Goal of the exercise
Collect all lines from the listing that include the string "gradients".

Data supplied
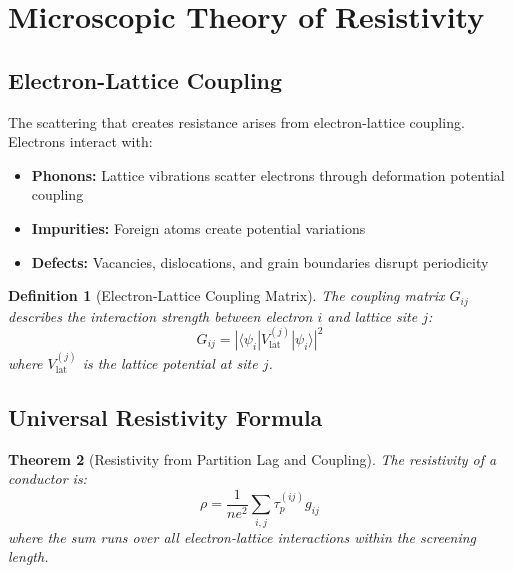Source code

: \documentclass[twocolumn,showpacs,preprintnumbers,amsmath,amssymb,prd]{revtex4-2}
\newtheorem{theorem}{Theorem}[section]
\newtheorem{definition}[theorem]{Definition}
\newcommand{\taup}{\tau_p}
\begin{document}
\section{Microscopic Theory of Resistivity}
\label{sec:resistivity}

\subsection{Electron-Lattice Coupling}

The scattering that creates resistance arises from electron-lattice coupling. Electrons interact with:
\begin{itemize}
\item \textbf{Phonons:} Lattice vibrations scatter electrons through deformation potential coupling
\item \textbf{Impurities:} Foreign atoms create potential variations
\item \textbf{Defects:} Vacancies, dislocations, and grain boundaries disrupt periodicity
\end{itemize}

\begin{definition}[Electron-Lattice Coupling Matrix]
\label{def:coupling_matrix}
The coupling matrix $G_{ij}$ describes the interaction strength between electron $i$ and lattice site $j$:
\begin{equation}
G_{ij} = |\langle \psi_i | V_{\text{lat}}^{(j)} | \psi_i \rangle|^2
\label{eq:coupling_matrix}
\end{equation}
where $V_{\text{lat}}^{(j)}$ is the lattice potential at site $j$.
\end{definition}

\subsection{Universal Resistivity Formula}

\begin{theorem}[Resistivity from Partition Lag and Coupling]
\label{thm:resistivity_universal}
The resistivity of a conductor is:
\begin{equation}
\rho = \frac{1}{ne^2} \sum_{i,j} \taup^{(ij)} g_{ij}
\label{eq:resistivity_universal}
\end{equation}
where the sum runs over all electron-lattice interactions within the screening length.
\end{theorem}
\end{document}
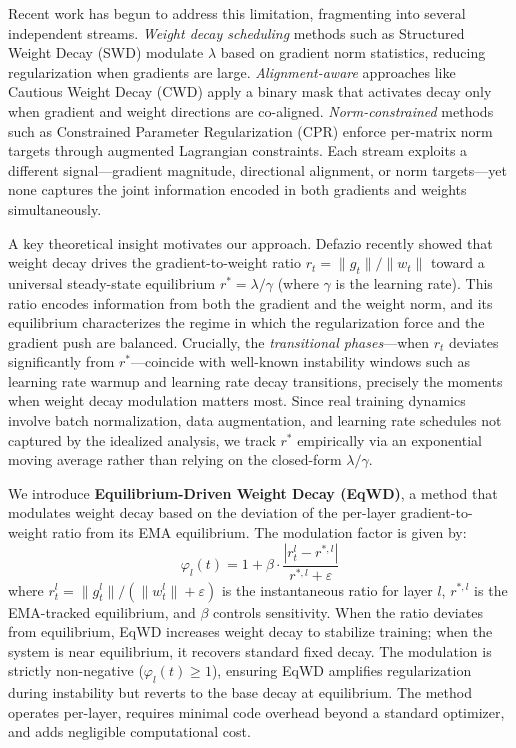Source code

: \documentclass{article}
\begin{document}
Recent work has begun to address this limitation, fragmenting into
several independent streams. \emph{Weight decay scheduling} methods such
as Structured Weight Decay (SWD) \citep{xie2023swd} modulate $\lambda$
based on gradient norm statistics, reducing regularization when
gradients are large. \emph{Alignment-aware} approaches like Cautious
Weight Decay (CWD) \citep{chen2026cwd} apply a binary mask that activates
decay only when gradient and weight directions are co-aligned.
\emph{Norm-constrained} methods such as Constrained Parameter
Regularization (CPR) \citep{franke2024cpr} enforce per-matrix norm
targets through augmented Lagrangian constraints. Each stream exploits a
different signal---gradient magnitude, directional alignment, or norm
targets---yet none captures the joint information encoded in both
gradients and weights simultaneously.

A key theoretical insight motivates our approach. Defazio
\citep{defazio2025} recently showed that weight decay drives the
gradient-to-weight ratio $r_t = \|g_t\| / \|w_t\|$ toward a universal
steady-state equilibrium $r^* = \lambda / \gamma$ (where $\gamma$ is
the learning rate). This ratio encodes information from both the
gradient and the weight norm, and its equilibrium characterizes the
regime in which the regularization force and the gradient push are
balanced. Crucially, the \emph{transitional phases}---when $r_t$
deviates significantly from $r^*$---coincide with well-known
instability windows such as learning rate warmup and learning rate decay
transitions, precisely the moments when weight decay modulation matters
most. Since real training dynamics involve batch normalization, data
augmentation, and learning rate schedules not captured by the idealized
analysis, we track $r^*$ empirically via an exponential moving average
rather than relying on the closed-form $\lambda/\gamma$.

We introduce \textbf{Equilibrium-Driven Weight Decay (EqWD)}, a method
that modulates weight decay based on the deviation of the per-layer
gradient-to-weight ratio from its EMA equilibrium. The modulation factor
is given by:
\begin{equation}
\varphi_l(t) = 1 + \beta \cdot \frac{|r_t^l - r^{*,l}|}{r^{*,l} + \varepsilon}
\label{eq:modulation}
\end{equation}
where $r_t^l = \|g_t^l\| / (\|w_t^l\| + \varepsilon)$ is the
instantaneous ratio for layer $l$, $r^{*,l}$ is the EMA-tracked
equilibrium, and $\beta$ controls sensitivity. When the ratio deviates
from equilibrium, EqWD increases weight decay to stabilize training;
when the system is near equilibrium, it recovers standard fixed decay.
The modulation is strictly non-negative ($\varphi_l(t) \geq 1$),
ensuring EqWD amplifies regularization during instability but reverts to
the base decay at equilibrium. The method operates per-layer, requires
minimal code overhead beyond a standard optimizer, and adds negligible
computational cost.
\end{document}
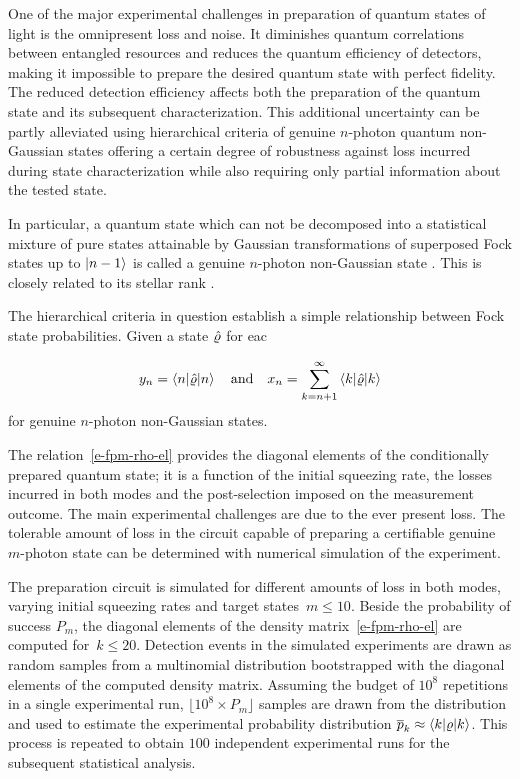 \documentclass{article}
\begin{document}
One of the major experimental challenges in preparation of quantum states of light is the omnipresent loss and noise. It diminishes quantum correlations between entangled resources and reduces the quantum efficiency of detectors, making it impossible to prepare the desired quantum state with perfect fidelity. The reduced detection efficiency affects both the preparation of the quantum state and its subsequent characterization. This additional uncertainty can be partly alleviated using hierarchical criteria of genuine $n$-photon quantum non-Gaussian states \cite{lachman2019} offering a certain degree of robustness against loss incurred during state characterization while also requiring only partial information about the tested state.

In particular, a quantum state which can not be decomposed into a statistical mixture of pure states attainable by Gaussian transformations of superposed Fock states up to $\ket{n - 1}$ is called a genuine $n$-photon non-Gaussian state \cite{lachman2019}. This is closely related to its stellar rank \cite{chabaud2020,fiurasek2022}. 

The hierarchical criteria \cite{lachman2019} in question establish a simple relationship between Fock state probabilities. Given a state $\hat{\varrho}$ for eac

\begin{equation}
  y_{n} = \braket{n | \hat{\varrho} | n } \quad\text{and}\quad
  x_{n} = \sum_{k = n + 1}^{\infty} \braket{k | \hat{\varrho} | k}
\end{equation}
for genuine $n$-photon non-Gaussian states.

%
%


The relation~\eqref{e-fpm-rho-el} provides the diagonal elements of the conditionally prepared quantum state; it is a function of the initial squeezing rate, the losses incurred in both modes and the post-selection imposed on the measurement outcome. The main experimental challenges are due to the ever present loss. The tolerable amount of loss in the circuit capable of preparing a certifiable genuine $m$-photon state can be determined with numerical simulation of the experiment. 

The preparation circuit is simulated for different amounts of loss in both modes, varying initial squeezing rates and target states~${m \leq 10}$. Beside the probability of success $P_{m}$, the diagonal elements of the density matrix~\eqref{e-fpm-rho-el} are computed for~${k \leq 20}$. Detection events in the simulated experiments are drawn as random samples from a multinomial distribution bootstrapped with the diagonal elements of the computed density matrix. Assuming the budget of $10^{8}$ repetitions in a single experimental run, ${\lfloor 10^{8} \times P_{m} \rfloor}$ samples are drawn from the distribution and used to estimate the experimental probability distribution ${\overline{p}_{k} \approx \braket{k|\varrho|k}}$. This process is repeated to obtain $100$ independent experimental runs for the subsequent statistical analysis.
\end{document}
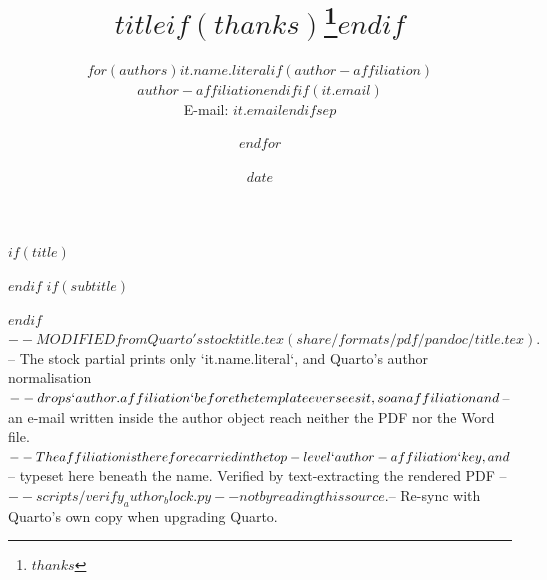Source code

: $if(title)$
\title{$title$$if(thanks)$\thanks{$thanks$}$endif$}
$endif$
$if(subtitle)$
\usepackage{etoolbox}
\makeatletter
\providecommand{\subtitle}[1]{%
  \apptocmd{\@title}{\par {\large #1 \par}}{}{}
}
\makeatother
\subtitle{$subtitle$}
$endif$
$-- MODIFIED from Quarto's stock title.tex (share/formats/pdf/pandoc/title.tex).
$-- The stock partial prints only `it.name.literal`, and Quarto's author normalisation
$-- drops `author.affiliation` before the template ever sees it, so an affiliation and
$-- an e-mail written inside the author object reach neither the PDF nor the Word file.
$-- The affiliation is therefore carried in the top-level `author-affiliation` key, and
$-- typeset here beneath the name. Verified by text-extracting the rendered PDF --
$-- scripts/verify_author_block.py -- not by reading this source.
$-- Re-sync with Quarto's own copy when upgrading Quarto.
\author{$for(authors)$$it.name.literal$$if(author-affiliation)$\\[0.6em]{\normalsize $author-affiliation$}$endif$$if(it.email)$\\[0.2em]{\normalsize E-mail: $it.email$}$endif$$sep$ \and $endfor$}
\date{$date$}
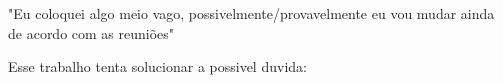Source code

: {"Eu coloquei algo meio vago, possivelmente/provavelmente eu vou mudar ainda de acordo com as reuniões"}


Esse trabalho tenta solucionar a possivel duvida: 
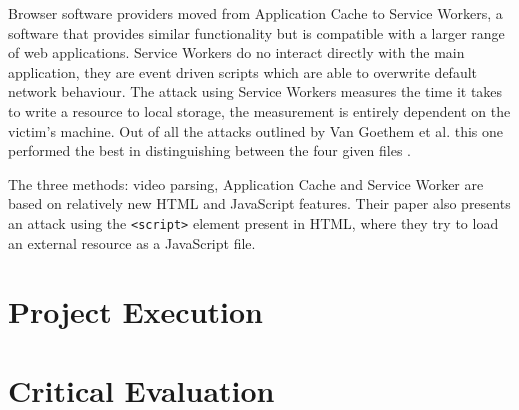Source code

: \documentclass[10pt,a4paper,twoside]{book}
\begin{document}
Browser software providers moved from Application Cache to Service Workers, a software that provides similar functionality but is compatible with a larger range of web applications. Service Workers do no interact directly with the main application, they are event driven scripts which are able to overwrite default network behaviour. The attack using Service Workers measures the time it takes to write a resource to local storage, the measurement is entirely dependent on the victim's machine. Out of all the attacks outlined by Van Goethem et al. this one performed the best in distinguishing between the four given files \cite{van2015clock}.

The three methods: video parsing, Application Cache and Service Worker are based on relatively new HTML and JavaScript features. Their paper also presents an attack using the \texttt{<script>} element present in HTML, where they try to load an external resource as a JavaScript file. 

 


\chapter{Project Execution}
\label{chap:execution}












\chapter{Critical Evaluation}
\label{chap:evaluation}
\end{document}
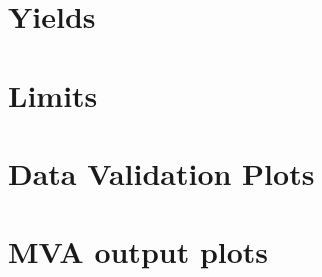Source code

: \documentclass{cmspaper}
\begin{document}
\section{Yields}

\clearpage
\section{Limits}

\clearpage
\section{Data Validation Plots}
\label{app:lp_postEPSdist}

\clearpage
\section{MVA output plots}
\label{app:lp_mvaplots}






\clearpage

\end{document}
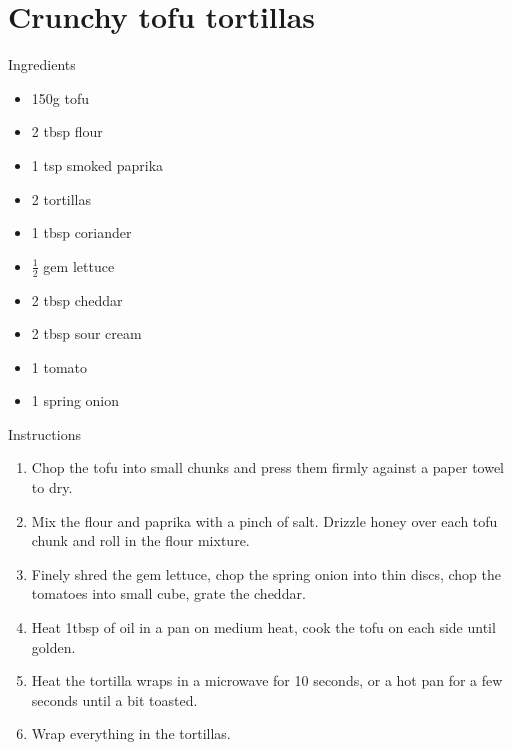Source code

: \documentclass[../dinner.tex]{subfiles}
\begin{document}
	\pagestyle{fancy}
	\fancyhf{}
	\newpage
	\section{Crunchy tofu tortillas}
	\lhead{}
	{\Large Ingredients}
	\begin{multicols}{2}
		\begin{itemize}
			\item 150g tofu
			\item 2 tbsp flour
			\item 1 tsp smoked paprika
			\item 2 tortillas
			\item 1 tbsp coriander
		\end{itemize}
		\columnbreak
		\begin{itemize}
			\item \(\frac{1}{2}\) gem lettuce
			\item 2 tbsp cheddar
			\item 2 tbsp sour cream
			\item 1 tomato
			\item 1 spring onion
		\end{itemize}
	\end{multicols}
	
	{\Large Instructions}
	\begin{enumerate}
		\item Chop the tofu into small chunks and press them firmly against a paper towel to dry.
		\item Mix the flour and paprika with a pinch of salt. Drizzle honey over each tofu chunk and roll in the flour mixture.
		\item Finely shred the gem lettuce, chop the spring onion into thin discs, chop the tomatoes into small cube, grate the cheddar.
		\item Heat 1tbsp of oil in a pan on medium heat, cook the tofu on each side until golden.
		\item Heat the tortilla wraps in a microwave for 10 seconds, or a hot pan for a few seconds until a bit toasted.
		\item Wrap everything in the tortillas.
	\end{enumerate}
\end{document}
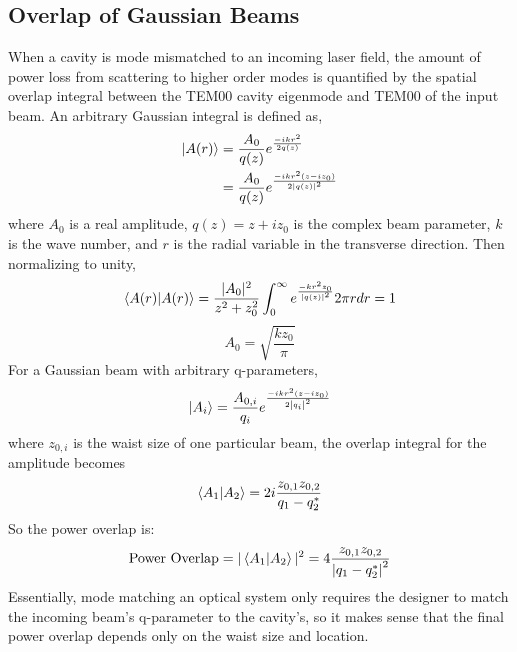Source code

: \begin{appendices}
	\chapter{Overlap of Gaussian Beams}
	When a cavity is mode mismatched to an incoming laser field, the amount of power loss from scattering to higher order modes is quantified by the spatial overlap integral between the TEM00 cavity eigenmode and TEM00 of the input beam.
	An arbitrary Gaussian integral is defined as,
	\begin{equation}
	\begin{split}
	\ket{A(r)} 
	&= \frac{A_0}{q(z)} e^{\frac{-ikr^2}{2q(z)}}\\
	&= \frac{A_0}{q(z)} e^{\frac{-ikr^2(z-iz_0)}{2\abs{q(z)}^2}}
	\end{split}
	\end{equation}
	where $A_0$ is a real amplitude, $q(z)= z + i z_0$ is the complex beam parameter, $k$ is the wave number, and $r$ is the radial variable in the transverse direction. Then normalizing to unity,
	\begin{equation}
	\braket{A(r)|A(r)} 
	=  \frac{\rvert A_0 \rvert^2}{z^2+z_0^2} \int_{0}^{\infty} e^{\frac{-kr^2 z_0}{\abs{q(z)}^2}} 2 \pi r dr = 1
	\end{equation}
	\begin{equation}
	A_0 = \sqrt{\frac{k z_0}{\pi}}
	\end{equation}
	For a Gaussian beam with arbitrary q-parameters,
	\begin{equation}
	\ket{A_i} = \frac{A_{0,i}}{q_i} e^{ \frac{-ikr^2(z-iz_0)}{2\abs{q_i}^2 }}
	\end{equation}
	where $z_{0,i}$ is the waist size of one particular beam, the overlap integral for the amplitude becomes
	\begin{equation}
	\braket{A_1|A_2} = 2 i  \frac{ z_{0,1}z_{0,2}}{q_1 - q_2^*}
	\end{equation}
	So the power overlap is:
	\begin{equation}\label{gauss_power_ovl}
	\text{Power Overlap} = \vert \braket{A_1|A_2} \vert^2 = 4 \frac{ z_{0,1}z_{0,2}}{\abs{q_1 - q_2^*}^2}
	\end{equation}
	Essentially, mode matching an optical system only requires the designer to match the incoming beam's q-parameter to the cavity's, so it makes sense that the final power overlap depends only on the waist size and location.

\end{appendices}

Written solution
gradients are large. \emph{Alignment-aware} approaches like Cautious
gradients and weights simultaneously.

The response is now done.